Greg Combet and Sharan Burrow from the ACTU and John Robertson from Unions NSW have made strong and powerful representations on behalf of workers and developed, with their affiliates, a strategy to expose the damage the Howard/Costello Government has caused to the social fabric. This strategy involves a number of strands:
1. highlighting the hurt to workers, their families and society as the effects of the new legislation begins to snowball
2. taking the fight to the High Court
3. local community campaigning, particularly in marginal seats
4. continued protest action.
Not surprisingly, people have begun turning to the trade union movement in the face of the Federal Government's industrial relations changes. The Australian Bureau of Statistics (ABS) data released on March 28 showed a four per cent jump in union membership in the year to August 2005 with an extra 70,000 workers joining. The ABS data also shows that union members earn an average $118 more per week than non-union members.
The Federal Government was in no doubt about what it intended with their so-called "WorkChoices" legislation, despite its rhetoric about productivity and employment. It intended to lower the minimum wage over time, remove job security and promote individual contracts.
In the lead up to last year's workplace relations legislation, Treasurer Peter Costello said: "I can think of no single reform which would boost productivity in the Australian economy to the same extent as real, vigorous industrial relations reform" (The Australian, March 24).
He made this statement in the face of Treasury's analysis that workplace reforms would deliver smaller wage rises for low income earners and cut productivity growth. The same analysis showed that investment in education and capital equipment would increase productivity growth.
It also appears that the Government would like to go further. Finance Minister Nick Minchin was reported during a secret address to the HR Nicholls Society apologising to his audience that the new laws did not go further. Minchin said: "This is evolution, not revolution, and there is still a long way to go..." and "Poll after poll demonstrated that the Australian people don't agree at all with anything we're doing on this -- we have minority support for what we are doing." (ACTU media release, March 8).
Australia's biggest businesses, many of which are behind the HR Nicholls Society, are driving the Coalition to make changes which they know are not supported and which they know will hurt workers and their families.
One in five Coalition voters are ready to change their vote because of the Federal Government's industrial relations changes (Newspoll in The Australian, March 31). The issue is a vote-changer but the Opposition is so wracked with internal dissension that it is failing to capitalise on the issue.
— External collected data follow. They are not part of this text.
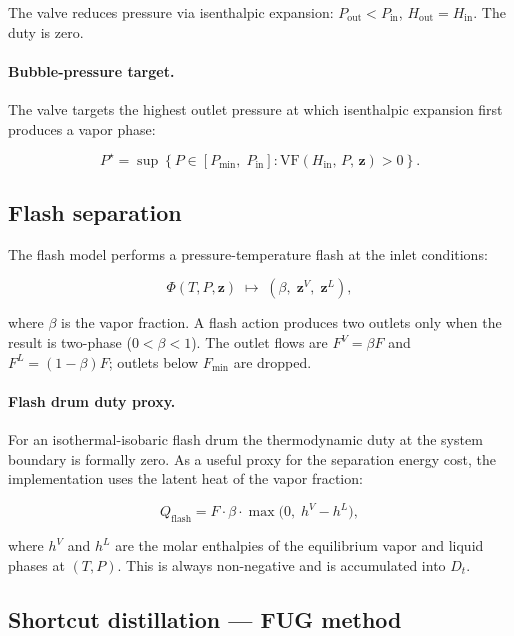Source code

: \documentclass[11pt,a4paper]{article}
\theoremstyle{definition}
\theoremstyle{plain}
\begin{document}
The valve reduces pressure via isenthalpic expansion: $P_{\mathrm{out}} < P_{\mathrm{in}}$, $H_{\mathrm{out}} = H_{\mathrm{in}}$. The duty is zero.

\paragraph{Bubble-pressure target.}
The valve targets the highest outlet pressure at which isenthalpic expansion first produces a vapor phase:

\begin{equation}
 P^\star = \sup\!\left\{P \in [P_{\min},\; P_{\mathrm{in}}]
 : \mathrm{VF}(H_{\mathrm{in}},\, P,\, \bm{z}) > 0\right\}.
\end{equation}

\subsection{Flash separation}
\label{sec:flash}

The flash model performs a pressure-temperature flash at the inlet conditions:

\begin{equation}
 \Phi(T, P, \bm{z})
 \;\mapsto\;
 (\beta,\; \bm{z}^V,\; \bm{z}^L),
\end{equation}

where $\beta$ is the vapor fraction. A flash action produces two outlets only when the result is two-phase ($0 < \beta < 1$). The outlet flows are $F^V = \beta F$ and $F^L = (1-\beta)F$; outlets below $F_{\min}$ are dropped.

\paragraph{Flash drum duty proxy.}
For an isothermal-isobaric flash drum the thermodynamic duty at the system boundary is formally zero. As a useful proxy for the separation energy cost, the implementation uses the latent heat of the vapor fraction:

\begin{equation}
 Q_{\mathrm{flash}}
 = F \cdot \beta \cdot \max\!\bigl(0,\;
  h^V - h^L\bigr),
\end{equation}

where $h^V$ and $h^L$ are the molar enthalpies of the equilibrium vapor and liquid phases at $(T, P)$. This is always non-negative and is accumulated into $D_t$.

\subsection{Shortcut distillation — FUG method}
\label{sec:distillation}
\end{document}
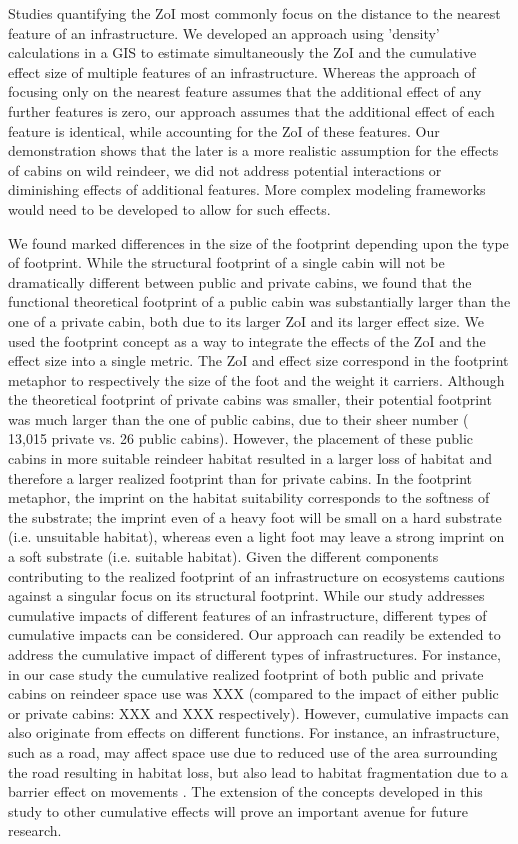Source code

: \documentclass{article}
\begin{document}
Studies quantifying the ZoI most commonly focus on the distance to the nearest feature of an infrastructure. We developed an approach using 'density' calculations in a GIS to estimate simultaneously the ZoI and the cumulative effect size of multiple features of an infrastructure. Whereas the approach of focusing only on the nearest feature assumes that the additional effect of any further features is zero, our approach assumes that the additional effect of each feature is identical, while accounting for the ZoI of these features. Our demonstration shows that the later is a more realistic assumption for the effects of cabins on wild reindeer, we did not address potential interactions or diminishing effects of additional features. More complex modeling frameworks would need to be developed to allow for such effects. 

We found marked differences in the size of the footprint depending upon the type of footprint. While the structural footprint of a single cabin will not be dramatically different between public and private cabins, we found that the functional theoretical footprint of a public cabin was substantially larger than the one of a private cabin, both due to its larger ZoI and its larger effect size. We used the footprint concept as a way to integrate the effects of the ZoI and the effect size into a single metric. The ZoI and effect size correspond in the footprint metaphor to respectively the size of the foot and the weight it carriers. Although the theoretical footprint of private cabins was smaller, their potential footprint was much larger than the one of public cabins, due to their sheer number ( 13,015 private vs. 26 public cabins). However, the placement of these public cabins in more suitable reindeer habitat resulted in a larger loss of habitat and therefore a larger realized footprint than for private cabins. In the footprint metaphor, the imprint on the habitat suitability corresponds to the softness of the substrate; the imprint even of a heavy foot will be small on a hard substrate (i.e. unsuitable habitat), whereas even a light foot may leave a strong imprint on a soft substrate (i.e. suitable habitat). Given the different components contributing to the realized footprint of an infrastructure on ecosystems cautions against a singular focus on its structural footprint.   
While our study addresses cumulative impacts of different features of an infrastructure, different types of cumulative impacts can be considered. Our approach can readily be extended to address the cumulative impact of different types of infrastructures. For instance, in our case study the cumulative realized footprint of both public and private cabins on reindeer space use was XXX (compared to the impact of either public or private cabins: XXX and XXX respectively). However, cumulative impacts can also originate from effects on different functions. For instance, an infrastructure, such as a road, may affect space use due to reduced use of the area surrounding the road resulting in habitat loss, but also lead to habitat fragmentation due to a barrier effect on movements \citep{beyer2016you}. The extension of the concepts developed in this study to other cumulative effects will prove an important avenue for future research.
\end{document}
As John Robertson from Unions NSW said: "The message for Labor is that it needs to lift its game, ensuring that people's rights are protected." (The Australian, March 31).
In the absence of effective opposition from Labor, the union movement's campaign must focus on gaining sufficient momentum that every political party will be held to account for its industrial relations policies.
As the Federal Government's industrial relations changes wreak havoc, Federal Education Minister Julie Bishop gave her support to the notion of vouchers across the board in education (The Australian, March 21). If brought to fruition, this policy would hurt children in public schools across Australia. While, Shadow Minister Jenny Macklin rejected the notion, the ALP still appears intent on revisionism with respect to its 2004 Federal Education Policy. Craig Emerson, a prominent ALP backbencher, has called for funding distinctions between public and private schools to be abandoned (The Age, March 24). This notion must be rejected as it jettisons the ideal of public education for the common good and, in Canadian philosopher John Ralston Saul's words, the essential role public education plays "in making us a civilised democracy".
Federation supports the redistribution of funds from private schools to public schools. ALP policy in 2004 merely redistributed funding within the private pool. Emerson's call for an additional $2.5 billion a year in funding would be a welcome and needed additional funding for public schools.
Congratulations to everyone involved in the Federation's successful occupational health and safety prosecution. The Department of Education and Training was found guilty of breaches at Dover Heights High School following the violent incidents against staff and students by a student (see story page 3).
Finally, on April 5, NSW Upper House began to debate a bill to delay the mandatory introduction of the Computer Skills Assessment Test in 2006. Thank you to those members who lobbied MPs and to the Greens who were due to move the Bill.